#### [Excerpted data]
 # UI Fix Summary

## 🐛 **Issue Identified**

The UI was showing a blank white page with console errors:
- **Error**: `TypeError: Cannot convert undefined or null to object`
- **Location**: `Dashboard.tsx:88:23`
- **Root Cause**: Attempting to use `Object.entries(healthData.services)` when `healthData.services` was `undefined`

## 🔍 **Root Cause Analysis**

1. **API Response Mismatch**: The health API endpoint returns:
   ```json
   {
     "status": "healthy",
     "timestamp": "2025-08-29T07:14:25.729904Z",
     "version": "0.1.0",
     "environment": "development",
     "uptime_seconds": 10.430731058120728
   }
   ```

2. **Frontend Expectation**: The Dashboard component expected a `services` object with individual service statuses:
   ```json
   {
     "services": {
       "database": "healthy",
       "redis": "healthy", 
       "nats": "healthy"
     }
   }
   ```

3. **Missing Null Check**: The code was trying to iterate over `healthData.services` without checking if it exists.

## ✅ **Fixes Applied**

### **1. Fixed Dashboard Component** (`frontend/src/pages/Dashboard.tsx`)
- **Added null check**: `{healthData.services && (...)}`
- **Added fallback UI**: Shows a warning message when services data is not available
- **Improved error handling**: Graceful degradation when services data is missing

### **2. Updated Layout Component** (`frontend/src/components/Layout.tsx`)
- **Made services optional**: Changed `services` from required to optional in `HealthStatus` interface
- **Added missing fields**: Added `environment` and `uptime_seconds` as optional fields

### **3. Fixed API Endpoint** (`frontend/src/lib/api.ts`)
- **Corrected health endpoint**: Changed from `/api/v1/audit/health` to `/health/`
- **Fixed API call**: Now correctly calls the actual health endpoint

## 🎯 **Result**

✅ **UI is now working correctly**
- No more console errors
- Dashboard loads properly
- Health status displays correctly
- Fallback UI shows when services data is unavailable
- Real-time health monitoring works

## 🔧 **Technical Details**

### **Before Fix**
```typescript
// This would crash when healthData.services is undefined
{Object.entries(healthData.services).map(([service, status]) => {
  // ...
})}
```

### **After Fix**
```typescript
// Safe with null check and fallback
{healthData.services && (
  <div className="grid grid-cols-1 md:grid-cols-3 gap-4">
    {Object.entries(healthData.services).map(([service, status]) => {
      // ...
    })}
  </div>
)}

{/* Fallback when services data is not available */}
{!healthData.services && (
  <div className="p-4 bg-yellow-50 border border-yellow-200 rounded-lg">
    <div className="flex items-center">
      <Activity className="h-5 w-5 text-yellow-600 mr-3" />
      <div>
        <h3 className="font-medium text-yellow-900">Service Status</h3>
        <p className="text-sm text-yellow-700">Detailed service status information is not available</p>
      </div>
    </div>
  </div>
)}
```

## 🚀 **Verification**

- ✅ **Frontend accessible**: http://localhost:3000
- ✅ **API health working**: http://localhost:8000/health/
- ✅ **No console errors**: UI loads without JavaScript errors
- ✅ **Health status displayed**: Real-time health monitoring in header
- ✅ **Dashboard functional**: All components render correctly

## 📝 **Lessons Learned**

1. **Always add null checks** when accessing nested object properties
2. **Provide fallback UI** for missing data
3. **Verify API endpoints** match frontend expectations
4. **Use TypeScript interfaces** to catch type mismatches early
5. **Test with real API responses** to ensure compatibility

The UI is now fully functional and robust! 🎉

#### [What is expected]
Copy out all lines of the material above in which "healthy" occurs.

#### [Result of the exercise]
     "status": "healthy",
       "database": "healthy",
       "redis": "healthy", 
       "nats": "healthy"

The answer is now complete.